Your task
Lines from the listing that hold the string "getter" are what you should return.

Task data section start

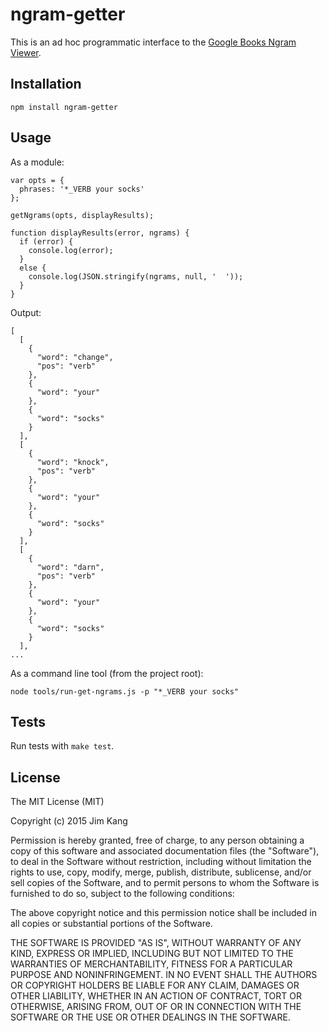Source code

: ngram-getter
============

This is an ad hoc programmatic interface to the [Google Books Ngram Viewer](https://books.google.com/ngrams/).

Installation
------------

    npm install ngram-getter

Usage
-----

As a module:

    var opts = {
      phrases: '*_VERB your socks'
    };

    getNgrams(opts, displayResults);

    function displayResults(error, ngrams) {
      if (error) {
        console.log(error);
      }
      else {
        console.log(JSON.stringify(ngrams, null, '  '));
      }
    }

Output:

    [
      [
        {
          "word": "change",
          "pos": "verb"
        },
        {
          "word": "your"
        },
        {
          "word": "socks"
        }
      ],
      [
        {
          "word": "knock",
          "pos": "verb"
        },
        {
          "word": "your"
        },
        {
          "word": "socks"
        }
      ],
      [
        {
          "word": "darn",
          "pos": "verb"
        },
        {
          "word": "your"
        },
        {
          "word": "socks"
        }
      ],
    ...

As a command line tool (from the project root):

    node tools/run-get-ngrams.js -p "*_VERB your socks"

Tests
-----

Run tests with `make test`.

License
-------

The MIT License (MIT)

Copyright (c) 2015 Jim Kang

Permission is hereby granted, free of charge, to any person obtaining a copy
of this software and associated documentation files (the "Software"), to deal
in the Software without restriction, including without limitation the rights
to use, copy, modify, merge, publish, distribute, sublicense, and/or sell
copies of the Software, and to permit persons to whom the Software is
furnished to do so, subject to the following conditions:

The above copyright notice and this permission notice shall be included in
all copies or substantial portions of the Software.

THE SOFTWARE IS PROVIDED "AS IS", WITHOUT WARRANTY OF ANY KIND, EXPRESS OR
IMPLIED, INCLUDING BUT NOT LIMITED TO THE WARRANTIES OF MERCHANTABILITY,
FITNESS FOR A PARTICULAR PURPOSE AND NONINFRINGEMENT. IN NO EVENT SHALL THE
AUTHORS OR COPYRIGHT HOLDERS BE LIABLE FOR ANY CLAIM, DAMAGES OR OTHER
LIABILITY, WHETHER IN AN ACTION OF CONTRACT, TORT OR OTHERWISE, ARISING FROM,
OUT OF OR IN CONNECTION WITH THE SOFTWARE OR THE USE OR OTHER DEALINGS IN
THE SOFTWARE.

Task data section end

Answer to this exercise
: ngram-getter
    npm install ngram-getter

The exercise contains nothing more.